Officers also had the chance to discuss and give advice on road safety with various vehicles being pulled over due to both drivers and passengers being spotted without a seatbelt on, in one case the passenger was a young child.

Advice about the importance of carrying the correct documentation and licences was also given to those pulled over, and one driver admitted to carrying waste for 25 years without obtaining the legal documentation to do so.

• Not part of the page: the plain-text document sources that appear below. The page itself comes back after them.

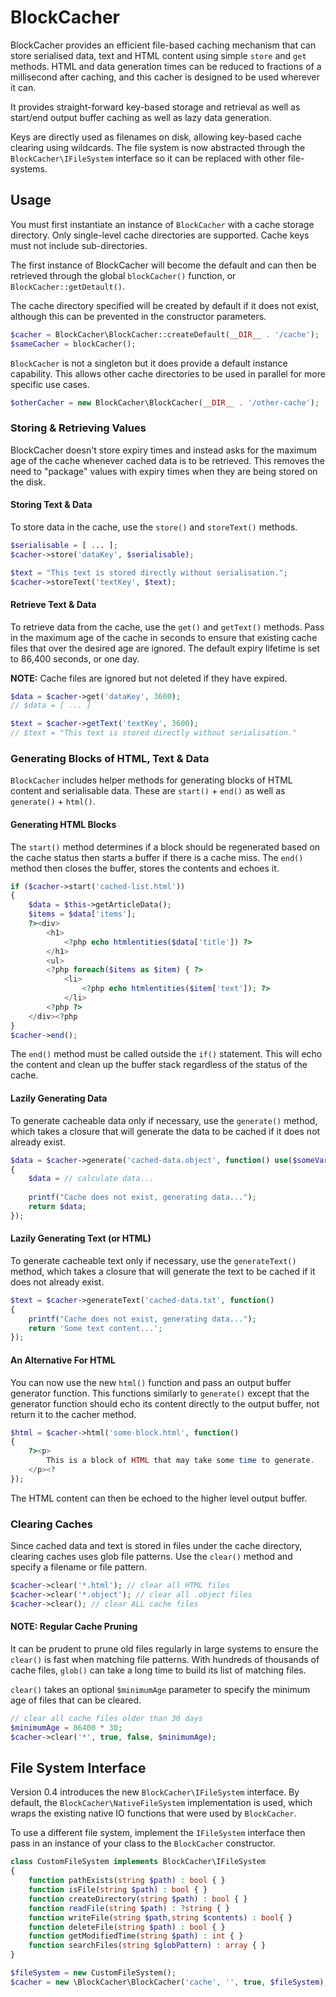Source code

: # BlockCacher

BlockCacher provides an efficient file-based caching mechanism
that can store serialised data, text and HTML content using simple
`store` and `get` methods. HTML and data generation times can be
reduced to fractions of a millisecond after caching, and this cacher
is designed to be used wherever it can.

It provides straight-forward key-based storage and retrieval as
well as start/end output buffer caching as well as lazy data generation.

Keys are directly used as filenames on disk, allowing key-based cache
clearing using wildcards. The file system is now abstracted through the
`BlockCacher\IFileSystem` interface so it can be replaced with other
file-systems.

## Usage

You must first instantiate an instance of `BlockCacher` with a cache
storage directory. Only single-level cache directories are supported.
Cache keys must not include sub-directories.

The first instance of BlockCacher will become the default and can then
be retrieved through the global `blockCacher()` function, or
`BlockCacher::getDetault()`.

The cache directory specified will be created by default if it does not
exist, although this can be prevented in the constructor parameters.

```php
$cacher = BlockCacher\BlockCacher::createDefault(__DIR__ . '/cache');
$sameCacher = blockCacher();
```
    
`BlockCacher` is not a singleton but it does provide a default instance
capability. This allows other cache directories to be used in parallel
for more specific use cases.

```php
$otherCacher = new BlockCacher\BlockCacher(__DIR__ . '/other-cache');
```

### Storing & Retrieving Values

BlockCacher doesn't store expiry times and instead asks for the maximum
age of the cache whenever cached data is to be retrieved. This removes
the need to "package" values with expiry times when they are being stored
on the disk.

#### Storing Text & Data

To store data in the cache, use the `store()` and `storeText()` methods.

```php
$serialisable = [ ... ];
$cacher->store('dataKey', $serialisable);

$text = "This text is stored directly without serialisation.";
$cacher->storeText('textKey', $text);
```

#### Retrieve Text & Data

To retrieve data from the cache, use the `get()` and `getText()` methods.
Pass in the maximum age of the cache in seconds to ensure that existing
cache files that over the desired age are ignored. The default expiry
lifetime is set to 86,400 seconds, or one day.

**NOTE:** Cache files are ignored but not deleted if they have expired.

```php
$data = $cacher->get('dataKey', 3600);
// $data = [ ... ]

$text = $cacher->getText('textKey', 3600);
// $text = "This text is stored directly without serialisation."
```

### Generating Blocks of HTML, Text & Data

`BlockCacher` includes helper methods for generating blocks of HTML
content and serialisable data. These are `start()` + `end()` as well as
 `generate()` + `html()`.
 
#### Generating HTML Blocks

The `start()` method determines if a block should be regenerated based
on the cache status then starts a buffer if there is a cache miss. The
`end()` method then closes the buffer, stores the contents and echoes
it.

```php
if ($cacher->start('cached-list.html'))
{
    $data = $this->getArticleData();
    $items = $data['items'];
    ?><div>
        <h1>
            <?php echo htmlentities($data['title']) ?>
        </h1>
        <ul>
        <?php foreach($items as $item) { ?>
            <li>
                <?php echo htmlentities($item['text']); ?>
            </li>
        <?php ?>
    </div><?php
}
$cacher->end();
```

The `end()` method must be called outside the `if()` statement.
This will echo the content and clean up the buffer stack regardless
of the status of the cache.

#### Lazily Generating Data

To generate cacheable data only if necessary, use the `generate()`
method, which takes a closure that will generate the data to be
cached if it does not already exist.

```php
$data = $cacher->generate('cached-data.object', function() use($someVar)
{
    $data = // calculate data...
    
    printf("Cache does not exist, generating data...");
    return $data;
});
```

#### Lazily Generating Text (or HTML)

To generate cacheable text only if necessary, use the `generateText()`
method, which takes a closure that will generate the text to be
cached if it does not already exist.

```php
$text = $cacher->generateText('cached-data.txt', function()
{    
    printf("Cache does not exist, generating data...");
    return 'Some text content...';
});
```

#### An Alternative For HTML

You can now use the new `html()` function and pass an output buffer
generator function. This functions similarly to `generate()` except
that the generator function should echo its content directly to the
output buffer, not return it to the cacher method.

```php
$html = $cacher->html('some-block.html', function()
{
    ?><p>
        This is a block of HTML that may take some time to generate.
    </p><?
});
```

The HTML content can then be echoed to the higher level output buffer.

### Clearing Caches

Since cached data and text is stored in files under the cache
directory, clearing caches uses glob file patterns. Use the
`clear()` method and specify a filename or file pattern.

```php
$cacher->clear('*.html'); // clear all HTML files
$cacher->clear('*.object'); // clear all .object files
$cacher->clear(); // clear ALL cache files
```
    
#### NOTE: Regular Cache Pruning

It can be prudent to prune old files regularly in large systems
to ensure the `clear()` is fast when matching file patterns.
With hundreds of thousands of cache files, `glob()` can take a
long time to build its list of matching files. 

`clear()` takes an optional `$minimumAge` parameter to specify
the minimum age of files that can be cleared.

```php
// clear all cache files older than 30 days
$minimumAge = 86400 * 30;
$cacher->clear('*', true, false, $minimumAge);
```

## File System Interface

Version 0.4 introduces the new `BlockCacher\IFileSystem` interface. By default,
the `BlockCacher\NativeFileSystem` implementation is used, which wraps the existing
native IO functions that were used by `BlockCacher`.

To use a different file system, implement the `IFileSystem` interface then
pass in an instance of your class to the `BlockCacher` constructor.

```php
class CustomFileSystem implements BlockCacher\IFileSystem
{
    function pathExists(string $path) : bool { }
    function isFile(string $path) : bool { }
    function createDirectory(string $path) : bool { }
    function readFile(string $path) : ?string { }
    function writeFile(string $path,string $contents) : bool{ }
    function deleteFile(string $path) : bool { }
    function getModifiedTime(string $path) : int { }
    function searchFiles(string $globPattern) : array { }
}

$fileSystem = new CustomFileSystem();
$cacher = new \BlockCacher\BlockCacher('cache', '', true, $fileSystem);
```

The District Council ran the initiative with the aim of tackling environmental offences such as fly-tipping. The operation was the latest initiative of this type that the District Council has conducted alongside partners as part of its ‘Not in Newark and Sherwood’ campaign. Plans to conduct future operations are already underway in order to continue cracking down on those who commit environmental offences and deter potential offenders. 

Since January the District Council have issued 138 FPNs and have successfully prosecuted two offenders in court, with a further eleven cases awaiting a court date. On average 1.13 fly tips are reported to the District Council per day and operations like this aim to reduce fly tipping by addressing the problem at the source.

All businesses transporting waste must have a waste carrier’s licence. Any residents paying a third party to remove their waste should check they carry a licence to do so here:

Councillor Roger Jackson, portfolio holder for Cleaner, Safer, Greener, said: “Working together with our partners on operations such as this is a great way to make the most of the resources we all offer.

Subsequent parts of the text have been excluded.